= Politics of the Isle of Man =

The government of the Isle of Man is a parliamentary representative democracy. The Monarch of the United Kingdom is also the head of state of the Isle of Man, and generally referred to as "The King, Lord of Mann". His representative on the island is the Lieutenant Governor of the Isle of Man, but his role is mostly ceremonial, though he does have the power to grant Royal Assent (the withholding of which is the same as a veto). Legislation of the Isle of Man defines "the Crown in right of the Isle of Man" as separate from the "Crown in right of the United Kingdom".

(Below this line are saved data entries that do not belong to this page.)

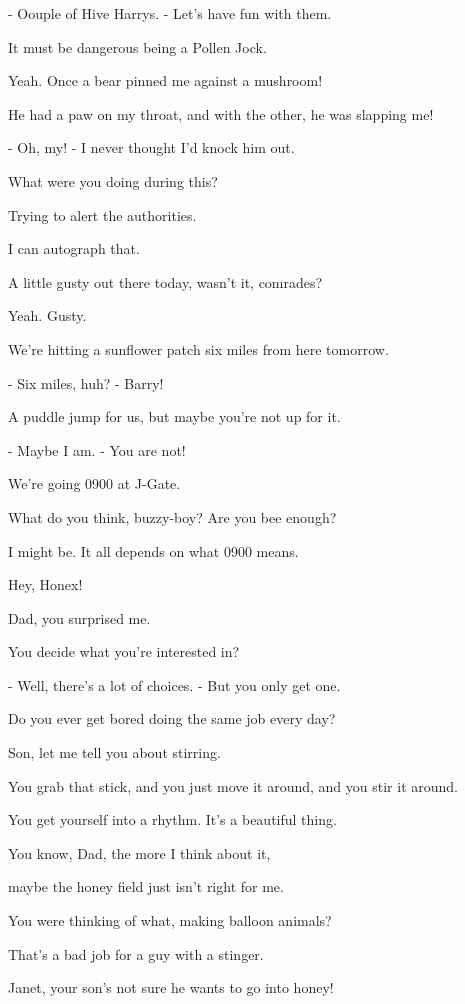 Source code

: \documentclass[journal]{IEEEtran}
\begin{document}
  
- Oouple of Hive Harrys.
- Let's have fun with them.

  
It must be dangerous
being a Pollen Jock.

  
Yeah. Once a bear pinned me
against a mushroom!

  
He had a paw on my throat,
and with the other, he was slapping me!

  
- Oh, my!
- I never thought I'd knock him out.

  
What were you doing during this?

  
Trying to alert the authorities.

  
I can autograph that.

  
A little gusty out there today,
wasn't it, comrades?

  
Yeah. Gusty.

  
We're hitting a sunflower patch
six miles from here tomorrow.

  
- Six miles, huh?
- Barry!

  
A puddle jump for us,
but maybe you're not up for it.

  
- Maybe I am.
- You are not!

  
We're going 0900 at J-Gate.

  
What do you think, buzzy-boy?
Are you bee enough?

  
I might be. It all depends
on what 0900 means.

  
Hey, Honex!

  
Dad, you surprised me.

  
You decide what you're interested in?

  
- Well, there's a lot of choices.
- But you only get one.

  
Do you ever get bored
doing the same job every day?

  
Son, let me tell you about stirring.

  
You grab that stick, and you just
move it around, and you stir it around.

  
You get yourself into a rhythm.
It's a beautiful thing.

  
You know, Dad,
the more I think about it,

  
maybe the honey field
just isn't right for me.

  
You were thinking of what,
making balloon animals?

  
That's a bad job
for a guy with a stinger.

  
Janet, your son's not sure
he wants to go into honey!
\end{document}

The Isle of Man is not part of the United Kingdom, and the island has no representation in the UK parliament. As a Crown Dependency, it is not subordinate to the government of the United Kingdom. The UK government, however, is responsible for defence and island's external affairs and could intervene in the domestic affairs of the island under its residual responsibilities to guarantee "good government" in all Crown dependencies. Manx people are British citizens under UK law — there is no separate Manx citizenship.

The legislative power of the government is vested in a bicameral (sometimes called tricameral) parliament called Tynwald (said to be the world's oldest continuously existing parliament), which consists of the directly-elected House of Keys and the indirectly chosen Legislative Council. After every House of Keys general election, the members of Tynwald elect from amongst themselves the Chief Minister of the Isle of Man, who serves as the head of government for five years (until the next general election). Executive power is vested in the Lieutenant Governor (as Governor-in-Council), the Chief Minister, and the Isle of Man's Council of Ministers. The judiciary is independent of the executive and the legislature.

Douglas, the largest town on the Isle of Man (now a city), is its capital and seat of government, where the Government offices and the parliament chambers (Tynwald) are located.

==Executive branch==

The Head of State is the Lord of Mann, which is a hereditary position held by the British monarch (currently ). The Lieutenant Governor is appointed by the King, on the advice of the UK's Secretary of State for Justice, for a five-year term and nominally exercises executive power on behalf of the King. The Chief Minister is elected by the House of Keys (formerly by Tynwald) following every House of Keys general election and serves for five years until the next general election.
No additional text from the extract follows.